Physiological TLR4 regulation in human fetal membranes as an explicative mechanism of a pathological preterm case
Corinne Belville,
Flora Ponelle-Chachuat,
Marion Rouzaire,
Christelle Gross,
Bruno Pereira,
Denis Gallot,
Vincent Sapin,
Loïc Blanchon
Affiliations
Corinne Belville
Team ‘Translational approach to epithelial injury and repair’, iGReD, Université Clermont Auvergne, Clermont-ferrand, France
Flora Ponelle-Chachuat
Team ‘Translational approach to epithelial injury and repair’, iGReD, Université Clermont Auvergne, Clermont-ferrand, France
Marion Rouzaire
Team ‘Translational approach to epithelial injury and repair’, iGReD, Université Clermont Auvergne, Clermont-ferrand, France
Christelle Gross
Team ‘Translational approach to epithelial injury and repair’, iGReD, Université Clermont Auvergne, Clermont-ferrand, France
Bruno Pereira
CHU Clermont-Ferrand, Biostatistics unit (DRCI) Department, clermont-ferrand, France
Denis Gallot
Team ‘Translational approach to epithelial injury and repair’, iGReD, Université Clermont Auvergne, Clermont-ferrand, France; CHU Clermont-Ferrand, Obstetrics and Gynaecology Department, Clermont-ferrand, France
Vincent Sapin
Team ‘Translational approach to epithelial injury and repair’, iGReD, Université Clermont Auvergne, Clermont-ferrand, France; CHU Clermont-Ferrand, Biochemistry and Molecular Genetic Department, Clermont-Ferrand, France
The integrity of human fetal membranes is crucial for harmonious fetal development throughout pregnancy.
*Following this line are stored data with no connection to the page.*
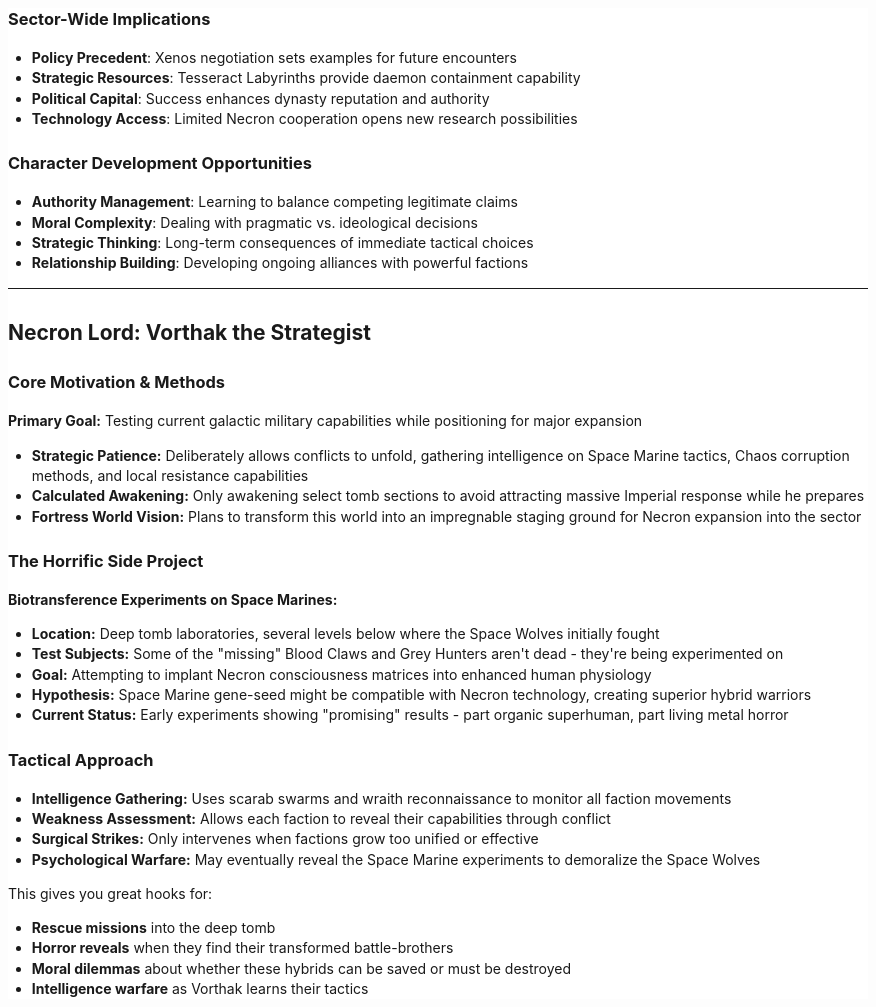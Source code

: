 ### Sector-Wide Implications
- **Policy Precedent**: Xenos negotiation sets examples for future encounters
- **Strategic Resources**: Tesseract Labyrinths provide daemon containment capability
- **Political Capital**: Success enhances dynasty reputation and authority
- **Technology Access**: Limited Necron cooperation opens new research possibilities

### Character Development Opportunities
- **Authority Management**: Learning to balance competing legitimate claims
- **Moral Complexity**: Dealing with pragmatic vs. ideological decisions
- **Strategic Thinking**: Long-term consequences of immediate tactical choices
- **Relationship Building**: Developing ongoing alliances with powerful factions


---




## **Necron Lord: Vorthak the Strategist**

### **Core Motivation & Methods**
**Primary Goal:** Testing current galactic military capabilities while positioning for major expansion
- **Strategic Patience:** Deliberately allows conflicts to unfold, gathering intelligence on Space Marine tactics, Chaos corruption methods, and local resistance capabilities
- **Calculated Awakening:** Only awakening select tomb sections to avoid attracting massive Imperial response while he prepares
- **Fortress World Vision:** Plans to transform this world into an impregnable staging ground for Necron expansion into the sector

### **The Horrific Side Project**
**Biotransference Experiments on Space Marines:**
- **Location:** Deep tomb laboratories, several levels below where the Space Wolves initially fought
- **Test Subjects:** Some of the "missing" Blood Claws and Grey Hunters aren't dead - they're being experimented on
- **Goal:** Attempting to implant Necron consciousness matrices into enhanced human physiology
- **Hypothesis:** Space Marine gene-seed might be compatible with Necron technology, creating superior hybrid warriors
- **Current Status:** Early experiments showing "promising" results - part organic superhuman, part living metal horror

### **Tactical Approach**
- **Intelligence Gathering:** Uses scarab swarms and wraith reconnaissance to monitor all faction movements
- **Weakness Assessment:** Allows each faction to reveal their capabilities through conflict
- **Surgical Strikes:** Only intervenes when factions grow too unified or effective
- **Psychological Warfare:** May eventually reveal the Space Marine experiments to demoralize the Space Wolves

This gives you great hooks for:
- **Rescue missions** into the deep tomb
- **Horror reveals** when they find their transformed battle-brothers
- **Moral dilemmas** about whether these hybrids can be saved or must be destroyed
- **Intelligence warfare** as Vorthak learns their tactics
Their premature rupture is often the consequence of a physiological phenomenon that has been exacerbated. Beyond all the implied biological processes, inflammation is of primary importance and is qualified as ‘sterile’ at the end of pregnancy. In this study, complementary methylomic and transcriptomic strategies on amnion and choriodecidua explants obtained from the altered (cervix zone) and intact fetal membranes at term and before labour were used. By cross-analysing genome-wide studies strengthened by in vitro experiments, we deciphered how the expression of toll-like receptor 4 (TLR4), an actor in pathological fetal membrane rupture, is controlled. Indeed, it is differentially regulated in the altered zone and between both layers by a dual mechanism: (1) the methylation of TLR4 and miRNA promoters and (2) targeting by miRNA (let-7a-2 and miR-125b-1) acting on the 3’-UTR of TLR4. Consequently, this study demonstrates that fine regulation of TLR4 is required for sterile inflammation establishment at the end of pregnancy and that it may be dysregulated in the pathological premature rupture of membranes.